Fed Leaves Rates Unchanged

What’s important

  • The Federal Reserve (the Fed) today unanimously voted to maintain the current policy rate (basis points, or bps), leaving the Fed Funds Target Rate unchanged at 5.25% to 5.50%. This continues to represent the highest target range in over 22 years, though this pause also represents the fourth consecutive meeting at which the Fed has declined to adjust its policy rate.

  • The official statement had several changes; some of them were verbiage to better reflect economic data, but a crucial phrase strongly hinted at keeping rates on hold through March. Chairman Jerome Powell reiterated this by saying that a March cut is “not likely,” which supports our house view of the first cut taking place in May.

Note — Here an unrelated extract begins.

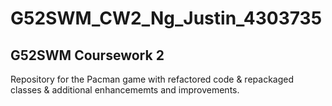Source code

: # G52SWM_CW2_Ng_Justin_4303735

## G52SWM Coursework 2

Repository for the Pacman game with refactored code & repackaged classes & additional enhancememts and improvements.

  • The market reaction was fairly muted despite the hawkish tilt implied by the official statement regarding potential rate cuts at the upcoming March meeting.

Fixed income

  • Rates markets have rallied strongly today, though the rally was largely seen this morning after the Employment Cost Index came in slightly lower than expected. After spending much of the past two to three weeks above 4.00%, the U.S. 10-year Treasury settled in between 3.95% and 4.00% for the duration of the press conference. Perhaps the only notable change was a quick 5-bp bump higher following Powell’s “not likely” statement on the likelihood of cutting rates, but otherwise rates were in a fairly narrow range for a Fed meeting.

  • We remain defensive in our credit positioning but do seek to increase investment-grade exposure tactically and selectively in corporate bonds, with the expectation that spreads should be resilient over the next six months. We continue to favor higher in credit quality (as we expect credit spreads to leak wider on the expected economic weakness). We advocate shifting from cash to the two- to five-year area of the U.S. yield curve in order to take advantage of potential price appreciation as well as locking in an attractive carry yield in advance of broadly declining rates. Within tax-exempt markets, we believe that essential service municipals are better positioned for an economic downturn. We prefer active fixed income portfolio management, and fundamental credit selection will offer opportunities in these volatile times.


  • Powell poured a splash of cold water on equities this afternoon as he made the case that the Committee appears unconvinced but increasingly confident that inflation is moving durably toward the Fed’s target while the labor market comes into healthy balance. Unfortunately for equities, especially more cyclical and rate-sensitive segments, Powell articulated the unlikelihood that incoming data will be sufficient for the Federal Open Market Committee (FOMC) to gain the level of confidence necessary to initiate a rate-cutting cycle by its March 19 meeting. The S&P 500 declined by approximately 50 bps immediately following that mention, ending the day’s session down by 1.5%. Equities with lower volatility, higher realized growth and larger size characteristics outperformed while higher beta, leverage and Value lagged.

  • In our view, U.S. equities continue to enjoy a supportive backdrop given the encouraging refinement of monetary policy while the nominal growth outlook evolves in a positive mix-shift toward cyclical expansion. However, we caution that progress is unlikely to be linear, and we’d expect a sawtooth pattern of improvement. We expect that a period of cyclical expansion will help allow for some equity segments to emerge from the shadows of mega-cap leadership, with opportunities for certain pockets including those more sensitive to the U.S. growth cycle, such as Small Caps, to enjoy a mean-reversion toward higher levels.

Going forward

  • As expected, there wasn’t much new news in this meeting, with the only real surprise from Powell being his “not likely” comment on a possible March cut. Other factors appeared to be moving rates throughout the day, and we do expect volatility to continue until the more important March meeting. Summary of economic projections, quantitative tightening update and a (not likely) cut discussion are all on the table.

  • We believe that the Fed now has rates at a level to fight inflation, as policy rates are at a sufficiently restrictive level, and the Fed has indicated that it’s likely hold them there until inflation continues moving closer to its 2% target.

  • As markets further struggle with a 5%+ terminal rate (the level at which the Fed is expected to stop raising interest rates), we expect pockets of volatility across equities and fixed income, especially as geopolitical risk remains elevated. We believe that the Fed will remain fully data dependent, and Powell reiterated that many times at his press conference. While December’s inflation data was stronger than expected, the overall direction gives the Fed leeway to continue to pause further rate hikes and look at rate cuts later this year.